In 2000, 972 million adults were estimated to have hypertension (high blood pressure) worldwide. By 2025, that number is estimated to rise to 1.56 billion. (The Lancet; 365: 9455 January 15, 2005:217-223)
73 million individuals in the United States had hypertension in 2005.
(www.americanheart.org/statistics)
The risk of cardiovascular disease, beginning at 115/75 mm Hg doubles with each increment of 20/10 mm Hg.
(Source: Joint National Committee On Prevention, Detection, Evaluation And Treatment Of High Blood Pressure.)
Every 10mm lower usual systolic blood pressure or a 5mm lower usual diastolic blood pressure would predict a 50-60% lower risk of stroke death and approximately 40-50% lower risk of death due to coronary artery disease or other vascular event.
(AHA Scientific Statement Circulation, 2007; 115:2761-2788 Clive Rosendorff M.D. et.al.)
• Controlling blood pressure leads to 16-25% risk reduction for MI, stroke, and cardiovascular mortality (ASCOT, LIFE, MICROHOPE)
• Controlling blood pressure reduces stroke risk by 22-50% (UKPDS, LIFE, MICROHOPE)

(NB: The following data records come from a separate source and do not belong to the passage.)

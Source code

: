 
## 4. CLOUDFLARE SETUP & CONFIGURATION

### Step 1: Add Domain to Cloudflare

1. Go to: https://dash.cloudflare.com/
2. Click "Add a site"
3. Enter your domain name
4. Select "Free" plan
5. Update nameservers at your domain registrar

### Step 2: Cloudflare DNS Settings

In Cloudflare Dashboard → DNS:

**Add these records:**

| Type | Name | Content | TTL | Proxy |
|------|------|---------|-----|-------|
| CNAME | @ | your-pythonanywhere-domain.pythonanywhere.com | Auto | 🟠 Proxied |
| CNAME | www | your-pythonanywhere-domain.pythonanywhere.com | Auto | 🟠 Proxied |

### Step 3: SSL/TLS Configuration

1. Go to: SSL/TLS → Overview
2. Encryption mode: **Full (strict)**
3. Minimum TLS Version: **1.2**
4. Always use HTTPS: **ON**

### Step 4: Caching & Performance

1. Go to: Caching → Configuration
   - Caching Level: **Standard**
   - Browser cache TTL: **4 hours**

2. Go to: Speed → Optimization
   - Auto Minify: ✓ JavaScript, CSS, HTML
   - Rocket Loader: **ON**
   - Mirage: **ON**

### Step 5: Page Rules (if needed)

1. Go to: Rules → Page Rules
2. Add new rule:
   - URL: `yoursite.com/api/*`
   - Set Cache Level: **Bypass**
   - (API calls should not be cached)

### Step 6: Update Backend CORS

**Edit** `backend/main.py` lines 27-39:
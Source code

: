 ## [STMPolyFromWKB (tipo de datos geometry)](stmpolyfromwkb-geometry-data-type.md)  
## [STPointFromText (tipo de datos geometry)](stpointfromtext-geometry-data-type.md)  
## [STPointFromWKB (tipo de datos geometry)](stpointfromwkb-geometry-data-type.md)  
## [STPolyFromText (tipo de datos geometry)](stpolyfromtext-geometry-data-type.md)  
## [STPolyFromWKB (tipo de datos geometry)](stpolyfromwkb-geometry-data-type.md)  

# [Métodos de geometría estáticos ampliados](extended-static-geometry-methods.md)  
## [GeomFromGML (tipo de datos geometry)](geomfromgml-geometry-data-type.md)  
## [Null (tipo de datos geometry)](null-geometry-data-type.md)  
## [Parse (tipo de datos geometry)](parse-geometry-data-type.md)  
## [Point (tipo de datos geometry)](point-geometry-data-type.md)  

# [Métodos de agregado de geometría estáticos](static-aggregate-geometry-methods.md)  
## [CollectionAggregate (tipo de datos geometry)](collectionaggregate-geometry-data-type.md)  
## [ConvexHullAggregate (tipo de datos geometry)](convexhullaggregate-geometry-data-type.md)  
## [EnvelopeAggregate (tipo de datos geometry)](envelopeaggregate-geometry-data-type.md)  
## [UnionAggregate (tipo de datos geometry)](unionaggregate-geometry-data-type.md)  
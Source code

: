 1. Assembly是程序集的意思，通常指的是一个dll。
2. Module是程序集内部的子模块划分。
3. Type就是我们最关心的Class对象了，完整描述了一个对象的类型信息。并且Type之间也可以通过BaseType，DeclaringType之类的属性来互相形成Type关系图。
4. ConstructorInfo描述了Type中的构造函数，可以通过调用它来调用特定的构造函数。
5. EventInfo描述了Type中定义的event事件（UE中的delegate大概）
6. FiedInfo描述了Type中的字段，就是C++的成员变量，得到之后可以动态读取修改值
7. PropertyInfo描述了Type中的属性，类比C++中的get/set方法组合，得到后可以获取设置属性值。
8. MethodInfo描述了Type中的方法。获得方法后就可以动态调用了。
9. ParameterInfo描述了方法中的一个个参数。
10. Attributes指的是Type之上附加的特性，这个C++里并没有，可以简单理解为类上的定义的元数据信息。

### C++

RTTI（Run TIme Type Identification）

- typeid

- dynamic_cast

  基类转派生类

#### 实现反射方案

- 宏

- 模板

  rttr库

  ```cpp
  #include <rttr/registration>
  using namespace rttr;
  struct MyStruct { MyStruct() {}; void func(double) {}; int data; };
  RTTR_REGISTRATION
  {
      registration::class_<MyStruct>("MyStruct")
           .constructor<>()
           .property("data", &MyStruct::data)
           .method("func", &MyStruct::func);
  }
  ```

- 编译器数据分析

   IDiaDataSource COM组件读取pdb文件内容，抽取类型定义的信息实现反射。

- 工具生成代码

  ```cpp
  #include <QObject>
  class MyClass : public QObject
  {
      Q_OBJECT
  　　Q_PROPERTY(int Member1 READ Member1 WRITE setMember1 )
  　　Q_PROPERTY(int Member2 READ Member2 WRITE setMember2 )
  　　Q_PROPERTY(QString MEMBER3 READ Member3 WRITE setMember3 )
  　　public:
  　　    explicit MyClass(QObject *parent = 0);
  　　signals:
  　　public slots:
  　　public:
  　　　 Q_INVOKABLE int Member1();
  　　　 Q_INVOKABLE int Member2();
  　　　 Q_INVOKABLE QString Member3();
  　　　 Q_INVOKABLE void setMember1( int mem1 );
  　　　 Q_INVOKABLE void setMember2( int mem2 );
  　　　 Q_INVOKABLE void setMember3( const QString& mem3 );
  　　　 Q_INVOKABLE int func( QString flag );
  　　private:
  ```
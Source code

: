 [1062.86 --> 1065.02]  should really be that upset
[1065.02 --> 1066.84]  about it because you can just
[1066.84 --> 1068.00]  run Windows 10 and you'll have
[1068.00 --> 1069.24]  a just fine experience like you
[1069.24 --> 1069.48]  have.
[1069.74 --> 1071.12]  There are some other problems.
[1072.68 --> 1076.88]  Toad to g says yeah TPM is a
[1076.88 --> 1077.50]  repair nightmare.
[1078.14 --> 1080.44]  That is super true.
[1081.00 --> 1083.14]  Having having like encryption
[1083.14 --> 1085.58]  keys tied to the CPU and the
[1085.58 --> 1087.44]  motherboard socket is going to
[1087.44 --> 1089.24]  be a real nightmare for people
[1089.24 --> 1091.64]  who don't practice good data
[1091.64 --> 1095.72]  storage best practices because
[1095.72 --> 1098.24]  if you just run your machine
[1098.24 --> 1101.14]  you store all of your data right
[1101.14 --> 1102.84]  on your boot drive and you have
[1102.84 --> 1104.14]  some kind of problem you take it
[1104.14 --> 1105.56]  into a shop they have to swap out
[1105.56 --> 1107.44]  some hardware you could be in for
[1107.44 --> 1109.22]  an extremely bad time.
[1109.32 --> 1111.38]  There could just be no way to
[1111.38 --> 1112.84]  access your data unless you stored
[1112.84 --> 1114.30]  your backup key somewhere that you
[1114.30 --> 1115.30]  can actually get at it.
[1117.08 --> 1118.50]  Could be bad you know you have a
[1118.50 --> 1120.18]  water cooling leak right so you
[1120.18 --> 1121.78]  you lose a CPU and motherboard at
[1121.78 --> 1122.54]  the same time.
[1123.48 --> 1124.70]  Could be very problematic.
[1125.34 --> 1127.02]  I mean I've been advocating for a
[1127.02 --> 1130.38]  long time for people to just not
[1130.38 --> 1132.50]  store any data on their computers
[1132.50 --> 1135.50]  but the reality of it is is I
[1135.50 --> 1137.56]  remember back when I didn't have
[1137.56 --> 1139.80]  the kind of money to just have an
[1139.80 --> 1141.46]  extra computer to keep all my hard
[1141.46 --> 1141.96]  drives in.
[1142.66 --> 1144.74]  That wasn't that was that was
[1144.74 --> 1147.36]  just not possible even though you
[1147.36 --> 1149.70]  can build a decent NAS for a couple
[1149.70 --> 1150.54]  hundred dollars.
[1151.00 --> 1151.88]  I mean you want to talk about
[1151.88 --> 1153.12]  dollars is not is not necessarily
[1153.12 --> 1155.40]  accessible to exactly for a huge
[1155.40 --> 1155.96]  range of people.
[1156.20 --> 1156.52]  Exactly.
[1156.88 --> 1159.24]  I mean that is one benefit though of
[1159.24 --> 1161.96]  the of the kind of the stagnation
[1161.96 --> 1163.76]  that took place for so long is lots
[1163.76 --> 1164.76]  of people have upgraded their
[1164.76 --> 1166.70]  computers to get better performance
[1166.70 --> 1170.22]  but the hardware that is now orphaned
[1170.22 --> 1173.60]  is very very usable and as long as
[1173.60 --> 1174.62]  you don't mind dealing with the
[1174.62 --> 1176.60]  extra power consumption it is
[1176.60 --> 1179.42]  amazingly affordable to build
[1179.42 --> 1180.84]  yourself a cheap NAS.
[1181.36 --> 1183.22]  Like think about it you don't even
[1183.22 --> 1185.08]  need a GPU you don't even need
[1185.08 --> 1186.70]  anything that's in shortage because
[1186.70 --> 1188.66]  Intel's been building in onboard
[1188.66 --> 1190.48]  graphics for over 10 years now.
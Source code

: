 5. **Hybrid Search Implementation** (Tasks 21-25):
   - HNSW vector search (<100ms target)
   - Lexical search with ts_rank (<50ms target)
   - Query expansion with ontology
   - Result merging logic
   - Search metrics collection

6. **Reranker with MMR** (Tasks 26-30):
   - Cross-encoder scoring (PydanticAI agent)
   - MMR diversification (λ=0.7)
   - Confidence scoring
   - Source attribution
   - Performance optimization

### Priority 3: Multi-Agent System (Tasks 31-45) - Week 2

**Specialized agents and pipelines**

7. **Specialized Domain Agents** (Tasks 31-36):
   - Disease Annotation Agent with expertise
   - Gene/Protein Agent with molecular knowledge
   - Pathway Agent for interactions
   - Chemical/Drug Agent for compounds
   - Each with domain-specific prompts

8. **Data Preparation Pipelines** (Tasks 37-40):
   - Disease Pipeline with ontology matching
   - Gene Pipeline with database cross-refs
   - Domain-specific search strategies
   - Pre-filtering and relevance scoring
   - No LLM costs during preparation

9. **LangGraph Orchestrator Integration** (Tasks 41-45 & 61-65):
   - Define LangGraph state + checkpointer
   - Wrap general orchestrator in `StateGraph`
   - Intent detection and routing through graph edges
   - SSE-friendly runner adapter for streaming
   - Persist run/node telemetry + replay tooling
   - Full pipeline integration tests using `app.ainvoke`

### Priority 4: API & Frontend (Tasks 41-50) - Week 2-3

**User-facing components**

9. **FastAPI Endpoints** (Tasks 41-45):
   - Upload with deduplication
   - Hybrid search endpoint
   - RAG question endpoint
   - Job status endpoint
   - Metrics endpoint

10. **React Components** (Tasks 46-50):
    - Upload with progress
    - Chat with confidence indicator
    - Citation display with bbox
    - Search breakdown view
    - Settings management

• Controlling blood pressure with Valsartan in the VALUE Trial, led to 19% fewer hospitalizations for heart failure, compared to the Amlodipine group.
• However failure to control blood pressure with Valsartan to the same level as Amlodipine in the first 6 months, led to increased risk of stroke, myocardial infarction, and death.
Therefore it is important to achieve blood pressure goal sooner than later.
(Stevo Julius et al. The Lancet; 19. June, 2004;363;9426;2022-2031)
Controlling blood pressure with a combination of calcium channel blocker (Amlodipine) and ACE inhibitor (Perindopril) showed a 14-26% risk reduction for myocardial infarction, angina, heart failure, stroke, peripheral arterial disease, new onset of renal insufficiency, and cardiovascular events and mortality compared to the regimen using beta-blocker (Atenolol) and thiazide diuretic.
(ASCOT-BPLA Study: Björn Dahlöf et al. The Lancet; 366;9489;895-906)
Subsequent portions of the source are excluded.